This is a blog about the pursuits of Naturalist Alan Russo to incorporate all things Natural, especially Plants, into his daily life. Living close to Nature has always been a passion of mine and I try, with natures help, to live a Healthy lifestyle for myself and for the Earth.

Sunday, January 18, 2015

Teasel Root

 I have always loved the Teasel plant. It didn't grow where I lived, or where I live now for that matter, so any time I saw it in my travels I always stopped to admire it. Supposedly the plant gets its name because it was used to "tease" or cart wool way back when. If you have ever seen the dried flowers you can see that this is certainly possible. 
  Relatively recently, I have been reading a lot about how Teasel Root has been used successfully for helping cure Lyme disease, even in cases that have been resistant to medical treatment for many years.
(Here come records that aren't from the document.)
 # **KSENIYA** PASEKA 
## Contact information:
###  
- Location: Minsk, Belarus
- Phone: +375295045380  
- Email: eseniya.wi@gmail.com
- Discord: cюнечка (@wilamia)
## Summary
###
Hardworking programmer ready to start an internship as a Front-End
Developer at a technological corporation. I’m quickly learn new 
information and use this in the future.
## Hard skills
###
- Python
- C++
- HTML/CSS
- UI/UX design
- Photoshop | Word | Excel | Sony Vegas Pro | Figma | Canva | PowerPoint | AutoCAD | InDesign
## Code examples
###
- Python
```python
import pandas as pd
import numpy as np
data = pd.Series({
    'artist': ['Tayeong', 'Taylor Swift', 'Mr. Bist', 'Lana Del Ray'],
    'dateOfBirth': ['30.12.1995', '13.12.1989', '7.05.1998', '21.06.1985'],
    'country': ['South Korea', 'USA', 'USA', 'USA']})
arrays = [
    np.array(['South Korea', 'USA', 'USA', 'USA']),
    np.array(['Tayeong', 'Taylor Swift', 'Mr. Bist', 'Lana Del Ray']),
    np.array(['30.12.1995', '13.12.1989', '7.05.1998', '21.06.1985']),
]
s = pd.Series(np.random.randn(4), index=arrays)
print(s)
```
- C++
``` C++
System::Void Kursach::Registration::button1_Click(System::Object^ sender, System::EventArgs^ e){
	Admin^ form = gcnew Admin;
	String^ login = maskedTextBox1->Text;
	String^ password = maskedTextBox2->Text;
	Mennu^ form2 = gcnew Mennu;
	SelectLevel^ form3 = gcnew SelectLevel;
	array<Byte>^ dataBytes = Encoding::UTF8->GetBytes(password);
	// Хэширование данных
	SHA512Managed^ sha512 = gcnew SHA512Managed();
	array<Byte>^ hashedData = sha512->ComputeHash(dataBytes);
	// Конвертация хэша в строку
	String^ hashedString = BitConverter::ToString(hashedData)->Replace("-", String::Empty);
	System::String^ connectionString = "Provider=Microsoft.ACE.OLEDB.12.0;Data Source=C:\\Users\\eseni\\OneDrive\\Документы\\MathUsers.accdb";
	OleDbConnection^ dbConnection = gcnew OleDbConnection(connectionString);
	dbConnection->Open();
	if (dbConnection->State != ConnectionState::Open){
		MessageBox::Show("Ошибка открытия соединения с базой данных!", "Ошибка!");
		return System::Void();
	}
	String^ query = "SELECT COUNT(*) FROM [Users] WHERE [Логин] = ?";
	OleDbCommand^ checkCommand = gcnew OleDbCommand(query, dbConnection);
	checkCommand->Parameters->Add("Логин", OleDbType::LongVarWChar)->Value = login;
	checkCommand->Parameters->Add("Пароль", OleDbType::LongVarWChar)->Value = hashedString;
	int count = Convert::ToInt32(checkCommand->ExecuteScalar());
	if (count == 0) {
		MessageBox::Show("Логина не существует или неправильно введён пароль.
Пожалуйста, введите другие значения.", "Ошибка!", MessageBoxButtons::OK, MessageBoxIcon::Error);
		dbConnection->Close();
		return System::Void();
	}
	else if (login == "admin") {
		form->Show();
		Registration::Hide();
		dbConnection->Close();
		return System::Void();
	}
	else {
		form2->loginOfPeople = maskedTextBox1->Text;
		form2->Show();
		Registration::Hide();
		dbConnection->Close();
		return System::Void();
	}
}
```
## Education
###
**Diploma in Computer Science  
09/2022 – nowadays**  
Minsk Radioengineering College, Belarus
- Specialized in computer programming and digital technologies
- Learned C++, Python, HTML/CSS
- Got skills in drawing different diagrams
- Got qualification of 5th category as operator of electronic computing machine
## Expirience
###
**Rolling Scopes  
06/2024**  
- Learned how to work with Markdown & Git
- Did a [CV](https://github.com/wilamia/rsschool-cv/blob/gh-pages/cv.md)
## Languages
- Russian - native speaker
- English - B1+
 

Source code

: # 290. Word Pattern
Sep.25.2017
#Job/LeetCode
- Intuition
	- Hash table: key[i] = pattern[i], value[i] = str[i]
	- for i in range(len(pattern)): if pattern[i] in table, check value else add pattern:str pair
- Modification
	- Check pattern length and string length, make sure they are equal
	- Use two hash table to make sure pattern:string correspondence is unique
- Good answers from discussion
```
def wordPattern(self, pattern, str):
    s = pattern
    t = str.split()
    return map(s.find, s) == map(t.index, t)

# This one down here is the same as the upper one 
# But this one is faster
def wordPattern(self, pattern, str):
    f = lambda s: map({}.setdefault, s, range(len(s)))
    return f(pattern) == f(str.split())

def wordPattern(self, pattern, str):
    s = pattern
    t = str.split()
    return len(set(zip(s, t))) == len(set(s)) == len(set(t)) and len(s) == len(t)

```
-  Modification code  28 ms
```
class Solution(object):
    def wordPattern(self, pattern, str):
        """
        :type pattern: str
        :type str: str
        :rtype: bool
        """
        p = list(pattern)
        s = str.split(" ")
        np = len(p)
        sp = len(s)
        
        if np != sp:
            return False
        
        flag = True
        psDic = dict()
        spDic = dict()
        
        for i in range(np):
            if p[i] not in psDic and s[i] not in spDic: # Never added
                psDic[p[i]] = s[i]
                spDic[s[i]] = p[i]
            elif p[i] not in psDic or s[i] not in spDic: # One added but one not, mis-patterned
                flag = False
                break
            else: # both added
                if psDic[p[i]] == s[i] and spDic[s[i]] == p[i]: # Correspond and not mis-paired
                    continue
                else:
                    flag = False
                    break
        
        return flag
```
Intrigued by the fact that this beautiful plant has such powerful Medicinal qualities, and the fact that I really liked the plant, set me on a quest to find some seeds to plant in my Medicinal Herb Garden. After looking to my usual sources of seeds without much luck, I hit the internet to search for the seeds. I ended up, of all places, on E-Bay. Turns out there are lots of people jumping on the Teasel/Lyme Disease band wagon. I don't mean this in a negative way, actually, I was glad to see it was easy to find the seeds for myself.
 Teasel is a biennial, which means it takes two years to flower. This is a good thing because, as you have read here many times before, it best to pick the roots in early Spring and late Fall when the plants are not in flower. So, I planted my seeds last spring and the plants grew well through the summer.  I planted my seeds too close together so I have a big dense patch of Teasel in my garden that I plan to separate to a new patch before the weather starts to get warm. I just hope disturbing them this late in the game doesn't throw off their flowering cycle.
Densely packed Teasel Plants
I did dig up a few plants to photograph a single plant, check out the roots and to clean them to make some tincture out of them.
Single Teasel Rosette
Root Stock
  Now, I usually write about plants I have used so I can speak of my experience, but this plant is a Pursuit in progress. I did use the Tincture a couple of times when I felt a cold coming on. I added it to the usual entourage of tinctures I use when I feel a cold coming on and the cold never developed. Obviously, there was no control in this experiment and there is no way of knowing whether the Teasel made any difference or not, but as I learn more I will learn how to use the plant in better ways. Teasel Root is used in Chinese Medicine and there is a lot of info online about its uses. I have not studied Chinese Herbal Medicine in depth so I often find the nomenclature a bit confusing but I plan to talk to an Acupuncturist I have gone to in the past to get the scoop. 
  I will  also post photos of the plants in flower over the summer and continue to update anything else I have learned and experienced in using this new plant in my herb garden.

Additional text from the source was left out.